How can methods of improving system reliability be studied


Fault-Tolerant System Optimization by Considering Spares Allocation and Maintenance Cost

Key Questions related to topic

1. When should simulation be applied in solving asset management problems?

2. Can the Monte Carlo simulation method be applied to system optimization by considering system performance, reliability and life cycle cost?

3. How can methods of improving system reliability be studied using simulation?

4. When and how can simulation be applied to problems such as determining system life cycle cost and spares policies?

Associated Subject Learning Outcomes

The subject learning outcomes that are relevant to this assignment include:

1. Demonstrate an understanding of basic reliability theory and terminology.

2. Demonstrate an understanding of the available theory in the area of system reliability analysis.

3. Demonstrate an understanding of the principles of developing decision models.

4. Understand the uses and limitations of decision models and simulation techniques.

5. Acquire a working knowledge of basic simulation techniques and their limitations.

6. Acquire a working knowledge of the basic approach to decision modelling.

Task

You are required to set up a Monte Carlo simulation model that will allow the performance of a number of different designs for a system with hard-disc drives, HDDs, to be examined and compared. These various cases are all configured according to a particular so-called ‘fault-tolerant' architecture known as RAID architecture.

Background on Fault-tolerant systems

Summary:

Fault tolerance is effective in improving system reliability, especially for systems where maintenance cost is extremely high and stringent reliability requirement are specified. In system development, trade-off studies are always needed across system reliability, performance, and cost to ensure that the system performance is optimal with high reliability and low cost. Among the considerations are: the number of spare parts; cost of spare parts; and, cost of maintenance service in fault-tolerant system optimization. The optimization starts with reliability analysis on different fault-tolerant system architectures, followed by estimating cost including maintenance cost and spares cost. The optimization process utilizes Monte Carlo simulation. RAID 5 and RAID 6 system architectures in data storage are used to illustrate the approach.

Detailed Background:

Fault tolerance refers to the capability of a system to continue to provide an acceptable level of functionality despite the failure of some of its components. Fault tolerance techniques are widely used in large and complex systems including Multiprocessor-on-a- chip [1, 2], RAID architecture in data storage subsystems [3, 4, 5], converter systems for electrical power generation [6, 7], etc. By applying fault tolerance techniques, a higher level of system reliability and availability can be achieved. Over the past few decades, fault tolerance has been applied mainly to mechanical, electrical, electronic, and mechanical / electronic systems. In recent years, similar techniques have appeared in software systems. In particular, redundancy with or without masking capability is a common-used fault tolerance technique.
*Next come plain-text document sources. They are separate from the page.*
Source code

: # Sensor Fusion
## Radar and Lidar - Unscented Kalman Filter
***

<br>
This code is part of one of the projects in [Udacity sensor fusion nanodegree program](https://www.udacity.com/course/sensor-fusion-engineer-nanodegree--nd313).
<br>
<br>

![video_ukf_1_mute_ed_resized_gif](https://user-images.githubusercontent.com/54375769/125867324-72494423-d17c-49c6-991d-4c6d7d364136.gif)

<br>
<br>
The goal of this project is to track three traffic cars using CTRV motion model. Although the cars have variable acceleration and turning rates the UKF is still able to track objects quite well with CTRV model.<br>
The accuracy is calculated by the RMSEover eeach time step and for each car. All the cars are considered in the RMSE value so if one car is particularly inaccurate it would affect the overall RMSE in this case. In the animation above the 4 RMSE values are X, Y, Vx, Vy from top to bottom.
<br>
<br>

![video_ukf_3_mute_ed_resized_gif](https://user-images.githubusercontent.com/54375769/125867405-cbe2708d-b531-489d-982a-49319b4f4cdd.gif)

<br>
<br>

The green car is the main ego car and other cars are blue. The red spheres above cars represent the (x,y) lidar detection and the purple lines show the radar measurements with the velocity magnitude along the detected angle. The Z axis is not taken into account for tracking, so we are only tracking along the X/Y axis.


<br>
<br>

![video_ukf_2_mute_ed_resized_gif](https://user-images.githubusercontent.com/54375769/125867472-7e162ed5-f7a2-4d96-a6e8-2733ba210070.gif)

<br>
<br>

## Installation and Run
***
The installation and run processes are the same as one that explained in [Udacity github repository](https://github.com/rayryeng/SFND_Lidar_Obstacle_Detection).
The research here focuses on a real-world industrial system called RAID utilised in the data storage industry. RAID stands for the Redundant Array of Independent (Inexpensive) Disks. RAID 5 and RAID 6 are the two most popular architectures used in the industry, in which large arrays of disks are grouped together to enhance reliability. Each group has extra "check disks" containing redundant information. When a disk fails it is replaced and the information is reconstructed using the redundant information. The corresponding time involved is referred to as time to restoration. This time can be reduced if hot standby spares are used where the replacement disk is switched automatically when a disk fails.

For RAID 5 or RAID 6 architecture, the system reliability can be estimated using either a Monte Carlo simulation or a Markov model approach. The advantage of the Monte Carlo method is that it can accept a range of component lifetime distributions including Weibull, lognormal, normal as well as exponential.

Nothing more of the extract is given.